In the brown March garden, there are small and exciting signs of wild botanical life. In Harlem last summer I was thrilled to discover a nettle plant growing in a blueberry bush's pot. I don't know how it got there; perhaps the seed was in the soil when the blueberry was field dug by its growers, in New Jersey. Perhaps nettles I collected shed seed, but don't think so. But there it was, and I allowed it to grow fat in the pot.

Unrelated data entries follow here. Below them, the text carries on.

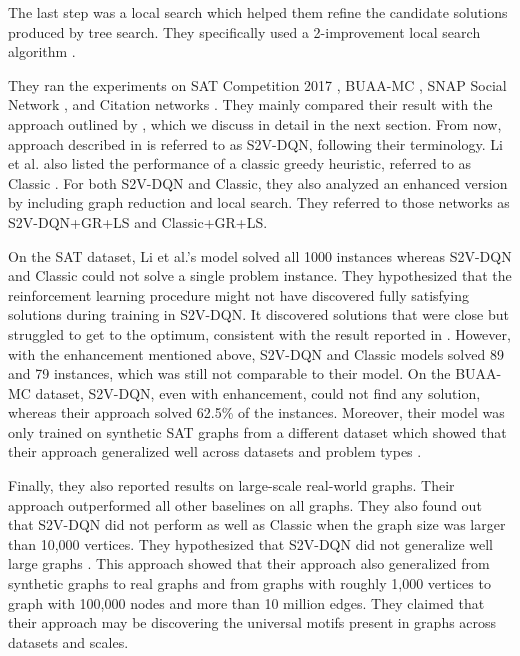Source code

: \documentclass{article}
\begin{document}
The last step was a local search which helped them refine the candidate solutions produced by tree search. They specifically used a 2-improvement local search algorithm \cite{andrade2012fast, feo1994greedy}. 

They ran the experiments on SAT Competition 2017 \cite{satcompetition2017}, BUAA-MC \cite{xu2007random}, SNAP Social Network \cite{stanfordlargenetworkdatasetcollection}, and Citation networks \cite{sen2008collective}. They mainly compared their result with the approach outlined by \cite{khalil2017learning}, which we discuss in detail in the next section. From now, approach described in \cite{khalil2017learning} is referred to as S2V-DQN, following their terminology. Li et al. also listed the performance of a classic greedy heuristic, referred to as Classic \cite{papadimitriou1998combinatorial}. For both S2V-DQN and Classic, they also analyzed an enhanced version by including graph reduction and local search. They referred to those networks as S2V-DQN+GR+LS and Classic+GR+LS. 

On the SAT dataset, Li et al.'s model solved all 1000 instances whereas S2V-DQN and Classic could not solve a single problem instance. They hypothesized that the reinforcement learning procedure might not have discovered fully satisfying solutions during training in S2V-DQN. It discovered solutions that were close but struggled to get to the optimum, consistent with the result reported in \cite{khalil2017learning}. However, with the enhancement mentioned above, S2V-DQN and Classic models solved 89 and 79 instances, which was still not comparable to their model. On the BUAA-MC dataset, S2V-DQN, even with enhancement, could not find any solution, whereas their approach solved 62.5\% of the instances. Moreover, their model was only trained on synthetic SAT graphs from a different dataset which showed that their approach generalized well across datasets and problem types \cite{li2018combinatorial}. 

Finally, they also reported results on large-scale real-world graphs. Their approach outperformed all other baselines on all graphs. They also found out that S2V-DQN did not perform as well as Classic when the graph size was larger than 10,000 vertices. They hypothesized that S2V-DQN did not generalize well large graphs \cite{li2018combinatorial}. This approach showed that their approach also generalized from synthetic graphs to real graphs and from graphs with roughly 1,000 vertices to graph with 100,000 nodes and more than 10 million edges. They claimed that their approach may be discovering the universal motifs present in graphs across datasets and scales.  
\end{document}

When we moved to Carroll Gardens I planted it at the back of our new garden, near a stand of existing Solomon's seal (Polygonatum odoratum var. pluriflorum 'Variegatum' - such a mouthful). And now it is up. I used to shun nettles. I think because I killed rather old ones from a farmers market, by over-cooking. But ever since tasting my friend Laura Silverman's* delicious, vividly green soup at other-friend Steve Schwartz's house in the Stockport, Pennsylvania woods two springs ago, I was converted. They are delicious, and full of flavour. Also hard to find, locally. I only know one one nettle patch in Manhattan. Now two.
Ha! Also hard to find (if you are a city forager): indigenous sweet fern, Comptonia peregrina. Not a fern at all. It has a very strong scent which I love, and I cook with it as often as I can. I have two shrubs, now, both developing catkins, having made it through winter as well.
* Laura will soon be opening a new restaurant in Narrowsburg, NY, on the Delaware River: Fish & Bicycle. If her cocktails and cooking are anything to go by, it will be good.